TASK DESCRIPTION
Extract the complete listing and repeat it word for word.

SOURCE MATERIAL
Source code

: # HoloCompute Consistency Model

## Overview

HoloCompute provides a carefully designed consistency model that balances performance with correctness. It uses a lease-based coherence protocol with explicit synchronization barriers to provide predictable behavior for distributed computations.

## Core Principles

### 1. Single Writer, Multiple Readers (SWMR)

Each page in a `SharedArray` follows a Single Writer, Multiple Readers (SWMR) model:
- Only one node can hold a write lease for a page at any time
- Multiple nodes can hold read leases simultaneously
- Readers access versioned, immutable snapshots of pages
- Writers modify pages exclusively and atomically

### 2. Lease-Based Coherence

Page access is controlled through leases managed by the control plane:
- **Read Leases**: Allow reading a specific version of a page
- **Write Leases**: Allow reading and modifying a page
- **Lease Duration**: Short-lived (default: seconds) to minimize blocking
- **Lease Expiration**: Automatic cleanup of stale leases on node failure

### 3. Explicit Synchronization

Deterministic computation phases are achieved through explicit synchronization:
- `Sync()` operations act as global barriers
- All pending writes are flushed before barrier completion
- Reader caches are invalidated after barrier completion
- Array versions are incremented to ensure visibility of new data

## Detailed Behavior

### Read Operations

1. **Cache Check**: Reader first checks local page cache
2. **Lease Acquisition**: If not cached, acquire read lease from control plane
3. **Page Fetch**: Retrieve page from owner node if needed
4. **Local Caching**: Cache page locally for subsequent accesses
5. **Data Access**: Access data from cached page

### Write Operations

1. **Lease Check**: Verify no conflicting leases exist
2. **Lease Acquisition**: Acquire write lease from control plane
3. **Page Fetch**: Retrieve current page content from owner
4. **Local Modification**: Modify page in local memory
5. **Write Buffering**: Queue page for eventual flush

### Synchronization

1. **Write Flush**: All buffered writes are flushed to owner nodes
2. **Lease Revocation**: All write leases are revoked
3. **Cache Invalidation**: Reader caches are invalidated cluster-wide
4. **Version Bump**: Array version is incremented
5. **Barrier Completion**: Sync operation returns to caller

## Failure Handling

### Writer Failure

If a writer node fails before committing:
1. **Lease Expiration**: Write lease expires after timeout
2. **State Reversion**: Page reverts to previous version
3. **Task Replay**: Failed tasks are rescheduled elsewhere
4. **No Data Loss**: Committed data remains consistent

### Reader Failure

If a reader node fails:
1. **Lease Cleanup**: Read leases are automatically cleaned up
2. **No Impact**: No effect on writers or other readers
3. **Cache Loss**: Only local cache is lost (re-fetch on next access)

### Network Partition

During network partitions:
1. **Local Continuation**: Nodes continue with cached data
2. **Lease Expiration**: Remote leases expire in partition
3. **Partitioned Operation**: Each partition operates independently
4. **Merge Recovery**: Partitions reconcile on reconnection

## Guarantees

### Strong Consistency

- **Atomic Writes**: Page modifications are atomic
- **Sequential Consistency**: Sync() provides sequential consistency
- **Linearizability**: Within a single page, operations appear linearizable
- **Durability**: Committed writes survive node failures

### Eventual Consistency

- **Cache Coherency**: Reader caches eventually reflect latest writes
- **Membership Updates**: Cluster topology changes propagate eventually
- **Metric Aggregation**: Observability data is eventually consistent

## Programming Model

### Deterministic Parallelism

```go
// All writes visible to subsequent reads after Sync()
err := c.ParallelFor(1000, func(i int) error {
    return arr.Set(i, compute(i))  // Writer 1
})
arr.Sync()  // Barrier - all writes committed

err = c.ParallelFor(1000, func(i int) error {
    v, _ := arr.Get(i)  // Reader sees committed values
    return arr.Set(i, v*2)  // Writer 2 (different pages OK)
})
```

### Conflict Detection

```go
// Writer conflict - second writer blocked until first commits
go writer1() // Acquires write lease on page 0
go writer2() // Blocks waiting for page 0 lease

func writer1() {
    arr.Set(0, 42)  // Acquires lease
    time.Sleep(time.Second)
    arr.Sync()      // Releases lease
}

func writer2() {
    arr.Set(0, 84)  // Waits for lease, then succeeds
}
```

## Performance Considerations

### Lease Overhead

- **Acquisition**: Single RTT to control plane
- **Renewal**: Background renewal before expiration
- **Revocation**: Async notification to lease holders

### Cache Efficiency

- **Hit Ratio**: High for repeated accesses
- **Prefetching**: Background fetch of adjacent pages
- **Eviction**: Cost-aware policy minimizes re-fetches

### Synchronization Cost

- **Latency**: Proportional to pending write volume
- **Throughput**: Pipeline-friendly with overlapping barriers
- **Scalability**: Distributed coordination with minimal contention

EXERCISE ANSWER
Source code

: # HoloCompute Consistency Model

## Overview

HoloCompute provides a carefully designed consistency model that balances performance with correctness. It uses a lease-based coherence protocol with explicit synchronization barriers to provide predictable behavior for distributed computations.

## Core Principles

### 1. Single Writer, Multiple Readers (SWMR)

Each page in a `SharedArray` follows a Single Writer, Multiple Readers (SWMR) model:
- Only one node can hold a write lease for a page at any time
- Multiple nodes can hold read leases simultaneously
- Readers access versioned, immutable snapshots of pages
- Writers modify pages exclusively and atomically

### 2. Lease-Based Coherence

Page access is controlled through leases managed by the control plane:
- **Read Leases**: Allow reading a specific version of a page
- **Write Leases**: Allow reading and modifying a page
- **Lease Duration**: Short-lived (default: seconds) to minimize blocking
- **Lease Expiration**: Automatic cleanup of stale leases on node failure

### 3. Explicit Synchronization

Deterministic computation phases are achieved through explicit synchronization:
- `Sync()` operations act as global barriers
- All pending writes are flushed before barrier completion
- Reader caches are invalidated after barrier completion
- Array versions are incremented to ensure visibility of new data

## Detailed Behavior

### Read Operations

1. **Cache Check**: Reader first checks local page cache
2. **Lease Acquisition**: If not cached, acquire read lease from control plane
3. **Page Fetch**: Retrieve page from owner node if needed
4. **Local Caching**: Cache page locally for subsequent accesses
5. **Data Access**: Access data from cached page

### Write Operations

1. **Lease Check**: Verify no conflicting leases exist
2. **Lease Acquisition**: Acquire write lease from control plane
3. **Page Fetch**: Retrieve current page content from owner
4. **Local Modification**: Modify page in local memory
5. **Write Buffering**: Queue page for eventual flush

### Synchronization

1. **Write Flush**: All buffered writes are flushed to owner nodes
2. **Lease Revocation**: All write leases are revoked
3. **Cache Invalidation**: Reader caches are invalidated cluster-wide
4. **Version Bump**: Array version is incremented
5. **Barrier Completion**: Sync operation returns to caller

## Failure Handling

### Writer Failure

If a writer node fails before committing:
1. **Lease Expiration**: Write lease expires after timeout
2. **State Reversion**: Page reverts to previous version
3. **Task Replay**: Failed tasks are rescheduled elsewhere
4. **No Data Loss**: Committed data remains consistent

### Reader Failure

If a reader node fails:
1. **Lease Cleanup**: Read leases are automatically cleaned up
2. **No Impact**: No effect on writers or other readers
3. **Cache Loss**: Only local cache is lost (re-fetch on next access)

### Network Partition

During network partitions:
1. **Local Continuation**: Nodes continue with cached data
2. **Lease Expiration**: Remote leases expire in partition
3. **Partitioned Operation**: Each partition operates independently
4. **Merge Recovery**: Partitions reconcile on reconnection

## Guarantees

### Strong Consistency

- **Atomic Writes**: Page modifications are atomic
- **Sequential Consistency**: Sync() provides sequential consistency
- **Linearizability**: Within a single page, operations appear linearizable
- **Durability**: Committed writes survive node failures

### Eventual Consistency

- **Cache Coherency**: Reader caches eventually reflect latest writes
- **Membership Updates**: Cluster topology changes propagate eventually
- **Metric Aggregation**: Observability data is eventually consistent

## Programming Model

### Deterministic Parallelism

```go
// All writes visible to subsequent reads after Sync()
err := c.ParallelFor(1000, func(i int) error {
    return arr.Set(i, compute(i))  // Writer 1
})
arr.Sync()  // Barrier - all writes committed

err = c.ParallelFor(1000, func(i int) error {
    v, _ := arr.Get(i)  // Reader sees committed values
    return arr.Set(i, v*2)  // Writer 2 (different pages OK)
})
```

### Conflict Detection

```go
// Writer conflict - second writer blocked until first commits
go writer1() // Acquires write lease on page 0
go writer2() // Blocks waiting for page 0 lease

func writer1() {
    arr.Set(0, 42)  // Acquires lease
    time.Sleep(time.Second)
    arr.Sync()      // Releases lease
}

func writer2() {
    arr.Set(0, 84)  // Waits for lease, then succeeds
}
```

## Performance Considerations

### Lease Overhead

- **Acquisition**: Single RTT to control plane
- **Renewal**: Background renewal before expiration
- **Revocation**: Async notification to lease holders

### Cache Efficiency

- **Hit Ratio**: High for repeated accesses
- **Prefetching**: Background fetch of adjacent pages
- **Eviction**: Cost-aware policy minimizes re-fetches

### Synchronization Cost

- **Latency**: Proportional to pending write volume
- **Throughput**: Pipeline-friendly with overlapping barriers
- **Scalability**: Distributed coordination with minimal contention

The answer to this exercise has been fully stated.